Wednesday November 12:

- 0135 GMT: Third "go/no-go" to confirm the health and status of Philae. The robot is now ready for landing.

- 0603 GMT: Rosetta performs the final pre-delivery manoeuvre to place it on the correct trajectory at a distance of 22.5 kilometres (14 miles) from the comet's centre.

- About 0635 GMT to 0735 GMT: The final "go/no-go" decision on lander separation—the final verification that Rosetta, Philae, the orbit, the ground stations, ground systems and the teams are ready for touchdown.

- 0835 GMT: Philae must self-eject from Rosetta to start its seven-hour descent to the comet.

- 0903 GMT: If all has gone well, the signal from Rosetta to confirm Philae has separated should arrive on Earth.

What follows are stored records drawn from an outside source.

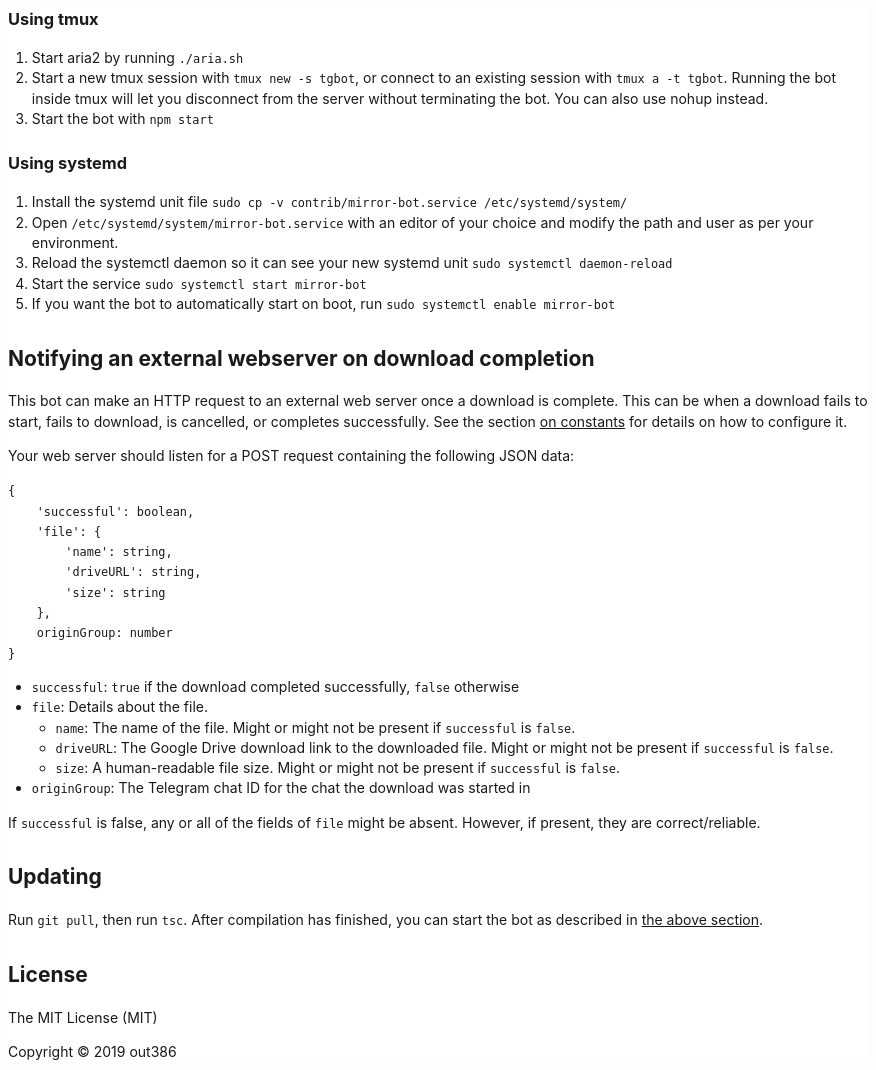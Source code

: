 ### Using tmux

1. Start aria2 by running `./aria.sh`
2. Start a new tmux session with `tmux new -s tgbot`, or connect to an existing session with `tmux a -t tgbot`. Running the bot inside tmux will let you disconnect from the server without terminating the bot. You can also use nohup instead.
3. Start the bot with `npm start`

### Using systemd

1. Install the systemd unit file `sudo cp -v contrib/mirror-bot.service /etc/systemd/system/`
2. Open `/etc/systemd/system/mirror-bot.service` with an editor of your choice and modify the path and user as per your environment.
3. Reload the systemctl daemon so it can see your new systemd unit `sudo systemctl daemon-reload`
4. Start the service `sudo systemctl start mirror-bot`
5. If you want the bot to automatically start on boot, run `sudo systemctl enable mirror-bot`

## Notifying an external webserver on download completion

This bot can make an HTTP request to an external web server once a download is complete. This can be when a download fails to start, fails to download, is cancelled, or completes successfully. See the section [on constants](#Constants-description) for details on how to configure it.

Your web server should listen for a POST request containing the following JSON data:

```
{
    'successful': boolean,
    'file': {
        'name': string,
        'driveURL': string,
        'size': string
    },
    originGroup: number
}
```

* `successful`: `true` if the download completed successfully, `false` otherwise
* `file`: Details about the file.
   * `name`: The name of the file. Might or might not be present if `successful` is `false`.
   * `driveURL`: The Google Drive download link to the downloaded file. Might or might not be present if `successful` is `false`.
   * `size`: A human-readable file size. Might or might not be present if `successful` is `false`.
* `originGroup`:  The Telegram chat ID for the chat the download was started in

If `successful` is false, any or all of the fields of `file` might be absent. However, if present, they are correct/reliable.

## Updating

Run `git pull`, then run `tsc`. After compilation has finished, you can start the bot as described in [the above section](#Starting-after-installation).

## License
The MIT License (MIT)

Copyright © 2019 out386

- 1053 GMT: The first signal from Philae, sent via Rosetta, are scheduled to arrive on Earth. This will indicate that the two craft have successfully established a communications link.

- Around 1534 GMT: Philae lands on 67P.

- About 1602 GMT, with a one-hour window: The signal confirming touchdown arrives on Earth—ending an anxious wait for ground controllers four times longer than the so-called "seven minutes of terror" it took for the signal from the rover Curiosity to arrive after it landed on Mars in 2012.

- Philae is meant to obtain and transmit the first images of 67P's surface almost immediately after landing, and get started on its science experiments for a mission of at least one week.

Rosetta and Philae: 10 figures

Ten facts to sum up orbiter Rosetta and robot lab Philae, Europe's comet-chasing duo:

- 10 years and eight months: How long Rosetta and its payload Philae have been in space since launch on March 2, 2004.

- 6.5 billion kilometres (four billion miles): The distance they have travelled.

- 510 million kilometres (320 million miles): Current distance of comet 67P/Churyumov-Gerasimenko from Earth.

- 18 kilometres per second (11 miles per second): The speed at which the comet and its orbiter are zipping towards the Sun.

- 3.5 km per hour (2.2 miles per hour): The pace at which Philae should ease itself down onto the comet on Wednesday.

- 22.5 km (14 miles): The approximate height at which Rosetta will release Philae.

- Seven: Philae's journey time in hours to the comet surface—and roughly the number of days it will be able to work without a solar recharge.

- 28 minutes and 20 seconds: The time it will take signals from Rosetta to reach Earth.

- 1.3 billion euros ($1.6 billion): The total cost of the mission—equivalent to the price of about four Airbus A380 jetliners.

- 10: The number of science instruments onboard Philae, adding to 11 on Rosetta.